Radiologists ‘ill-equipped’ to spot physical abuse in elderly patients
Radiologists are poorly equipped to deal with cases of physical elder abuse, researchers wrote in a Journal of the American College of Radiology editorial this month—and that’s likely the product of weak communication and a paucity of research on the subject.
“Elder abuse has severe medical consequences as well as heavy financial costs, and these burdens are only expected to increase in coming years with the imminent growth of the geriatric population,” Mihan Lee, MD, PhD, of Harvard Medical School in Boston, and colleagues wrote. “Yet, despite the urgency of this problem, elder abuse continues to be deeply underdiagnosed, with as few as one in 24 cases of elder abuse in the U.S. ever being reported.”

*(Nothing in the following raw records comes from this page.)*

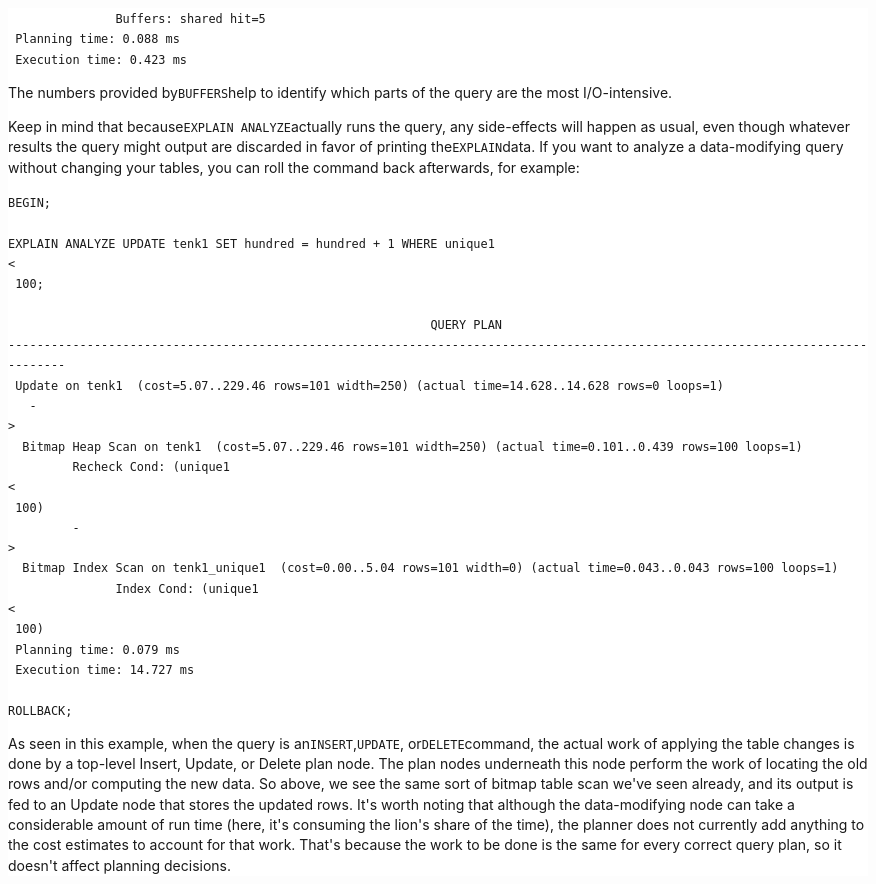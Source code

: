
 ```
               Buffers: shared hit=5
 Planning time: 0.088 ms
 Execution time: 0.423 ms

```

The numbers provided by`BUFFERS`help to identify which parts of the query are the most I/O-intensive.

Keep in mind that because`EXPLAIN ANALYZE`actually runs the query, any side-effects will happen as usual, even though whatever results the query might output are discarded in favor of printing the`EXPLAIN`data. If you want to analyze a data-modifying query without changing your tables, you can roll the command back afterwards, for example:

```
BEGIN;

EXPLAIN ANALYZE UPDATE tenk1 SET hundred = hundred + 1 WHERE unique1 
<
 100;

                                                           QUERY PLAN
--------------------------------------------------------------------------------------------------------------------------------
 Update on tenk1  (cost=5.07..229.46 rows=101 width=250) (actual time=14.628..14.628 rows=0 loops=1)
   -
>
  Bitmap Heap Scan on tenk1  (cost=5.07..229.46 rows=101 width=250) (actual time=0.101..0.439 rows=100 loops=1)
         Recheck Cond: (unique1 
<
 100)
         -
>
  Bitmap Index Scan on tenk1_unique1  (cost=0.00..5.04 rows=101 width=0) (actual time=0.043..0.043 rows=100 loops=1)
               Index Cond: (unique1 
<
 100)
 Planning time: 0.079 ms
 Execution time: 14.727 ms

ROLLBACK;

```

As seen in this example, when the query is an`INSERT`,`UPDATE`, or`DELETE`command, the actual work of applying the table changes is done by a top-level Insert, Update, or Delete plan node. The plan nodes underneath this node perform the work of locating the old rows and/or computing the new data. So above, we see the same sort of bitmap table scan we've seen already, and its output is fed to an Update node that stores the updated rows. It's worth noting that although the data-modifying node can take a considerable amount of run time \(here, it's consuming the lion's share of the time\), the planner does not currently add anything to the cost estimates to account for that work. That's because the work to be done is the same for every correct query plan, so it doesn't affect planning decisions.
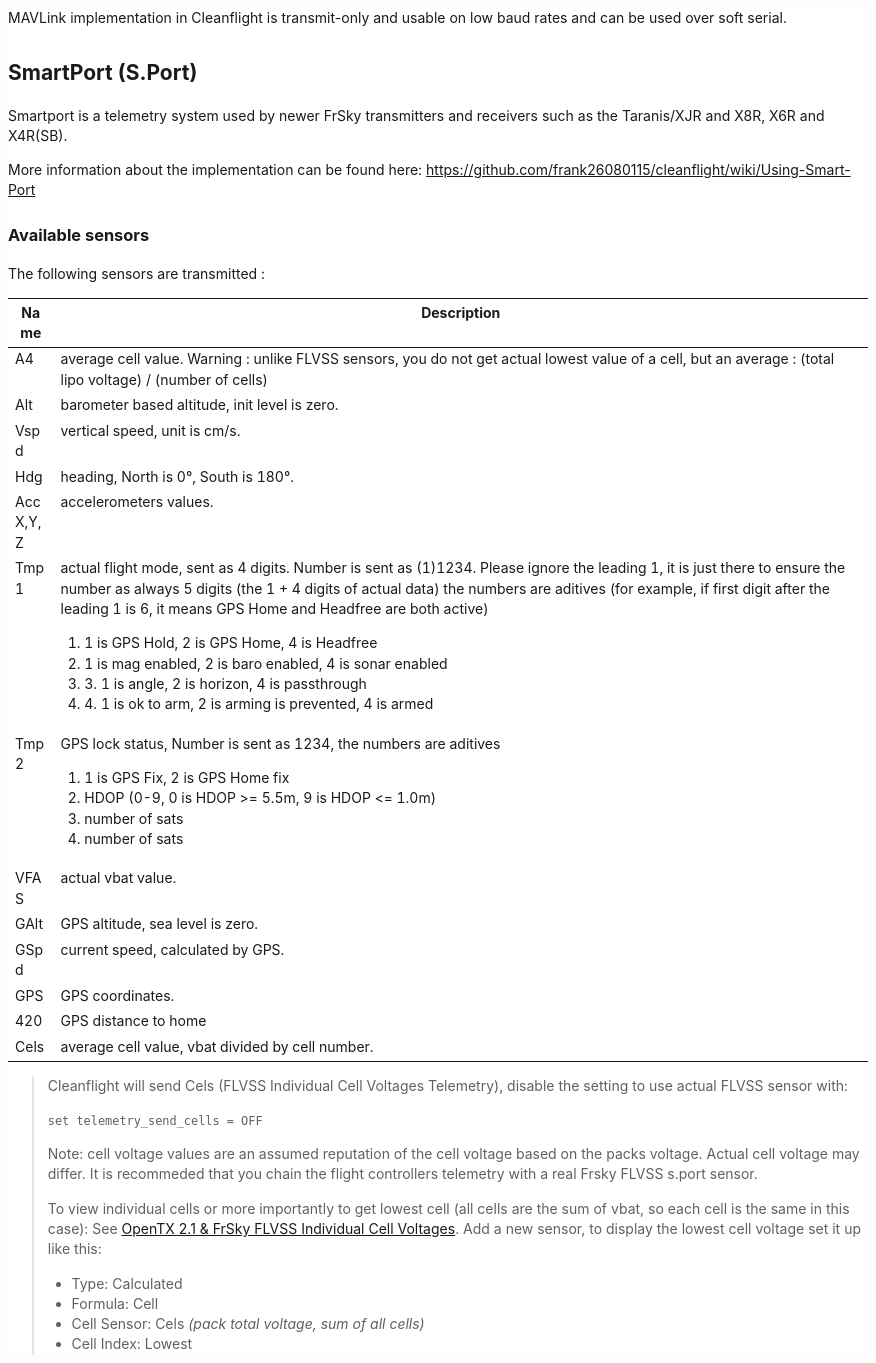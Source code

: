 MAVLink implementation in Cleanflight is transmit-only and usable on low baud rates and can be used over soft serial.

## SmartPort (S.Port)

Smartport is a telemetry system used by newer FrSky transmitters and receivers such as the Taranis/XJR and X8R, X6R and X4R(SB).

More information about the implementation can be found here: https://github.com/frank26080115/cleanflight/wiki/Using-Smart-Port

### Available sensors

The following sensors are transmitted :

| Name| Description|
| ----| -----------|
| A4 | average cell value. Warning : unlike FLVSS sensors, you do not get actual lowest value of a cell, but an average : (total lipo voltage) / (number of cells) |
| Alt | barometer based altitude, init level is zero. |
| Vspd | vertical speed, unit is cm/s. |
| Hdg | heading, North is 0°, South is 180°. |
| AccX,Y,Z | accelerometers values. |
| Tmp1 | actual flight mode, sent as 4 digits. Number is sent as (1)1234. Please ignore the leading 1, it is just there to ensure the number as always 5 digits (the 1 + 4 digits of actual data) the numbers are aditives (for example, if first digit after the leading 1 is 6, it means GPS Home and Headfree are both active) <ol><li>1 is GPS Hold, 2 is GPS Home, 4 is Headfree</li><li>1 is mag enabled, 2 is baro enabled, 4 is sonar enabled</li><li>3. 1 is angle, 2 is horizon, 4 is passthrough</li><li>4. 1 is ok to arm, 2 is arming is prevented,  4 is armed</li></ol> |
| Tmp2 | GPS lock status, Number is sent as 1234, the numbers are aditives<ol><li>1 is GPS Fix, 2 is GPS Home fix</li><li>HDOP (0-9, 0 is HDOP >= 5.5m, 9 is HDOP <= 1.0m)</li><li>number of sats</li><li>number of sats</li></ol> |
| VFAS | actual vbat value. |
| GAlt | GPS altitude, sea level is zero. |
| GSpd | current speed, calculated by GPS. |
| GPS | GPS coordinates. |
| 420 | GPS distance to home |
| Cels | average cell value, vbat divided by cell number. |

> Cleanflight will send Cels (FLVSS Individual Cell Voltages Telemetry), disable the setting to use actual FLVSS sensor with:
> ```
> set telemetry_send_cells = OFF
> ```
>
> Note: cell voltage values are an assumed reputation of the cell voltage based on the packs voltage. Actual cell voltage may differ. It is recommeded that you chain the flight controllers telemetry with a real Frsky FLVSS s.port sensor.
>
> To view individual cells or more importantly to get lowest cell (all cells are the sum of vbat, so each cell is the same in this case):
> See [OpenTX 2.1 & FrSky FLVSS Individual Cell Voltages](http://openrcforums.com/forum/viewtopic.php?t=7266).
> Add a new sensor, to display the lowest cell voltage set it up like this:
> - Type: Calculated
> - Formula: Cell
> - Cell Sensor: Cels _(pack total voltage, sum of all cells)_
> - Cell Index: Lowest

Those figures are in stark contrast to, say, cases of child abuse, Lee et al. said, which are discussed at length in medical school and training. As with pediatric radiologists, those who work with the older demographic are uniquely positioned to detect abnormalities in a patient’s imaging workup after an acute injury.
In these cases, the authors wrote, physicians are often the only people a patient sees outside of their immediate family, who could be the root of abuse. But even when radiologists are confronted by such a situation, Lee and co-authors said they might not be well-versed in next steps.
“It seems that most radiology programs have omitted the topic altogether,” the authors said. “As a result, radiologists reported feeling even less prepared and qualified to provide meaningful insights on cases with concern for abuse when they did arise and consistently voiced a desire for increased instruction on the topic.”
One of the biggest obstacles to elder abuse education in radiology is a lack of research on the topic, the authors wrote. Identifying pathognomic radiographic findings for elder abuse is difficult, since many symptoms of physical abuse echo common geriatric issues like brittle bones and undernutrition. An injury resulting from abusive trauma could be easily misdiagnosed as an osteoporotic patient losing their balance and falling.
Communication within the hospital—especially in the emergency department, where messages are often rushed and urgent—is another barrier, according to the editorial. It’s not uncommon for radiologists to be passed over in the ED, where, without enough information, they couldn’t know if a patient should be assessed for potential abuse.
“In child abuse, imaging was seen as a critical piece of the assessment,” Lee et al. wrote. “Thus, pediatric radiologists reported open two-way communications with frontline providers on topics including injury mechanism, developmental stage, living situation, family dynamics and degree of suspicion. By contrast, for elder patients, geriatricians and emergency physicians stated that they typically consulted radiologists to confirm or rule out injuries but did not see them as a source of new information or clinical insight.”
In spite of that, the authors said, most radiologists themselves said they’d never been asked to read a scan for possible abuse, and that the communication they did receive from primary providers was largely “minimal and incomplete.”
Lee and the team said there are two building blocks critical to overcoming that divide: ongoing research into the subject of elder abuse and the radiologic parameters that can detect it, and more open, real-time communication within the emergency department. EMTs, social workers, policemen and lawmakers should all be involved in the process, they said—just as in cases of child abuse.
“These strategies are only first steps toward integrating radiologists into a complex and multidisciplinary elder abuse detection effort,” the authors said. “In short, the relegation of radiology to a minor role in elder abuse assessment may constitute a self-fulfilling prophecy: radiologists’ exclusion from critical communications in the ED workflow limits both their immediate and potential contributions to the effort.”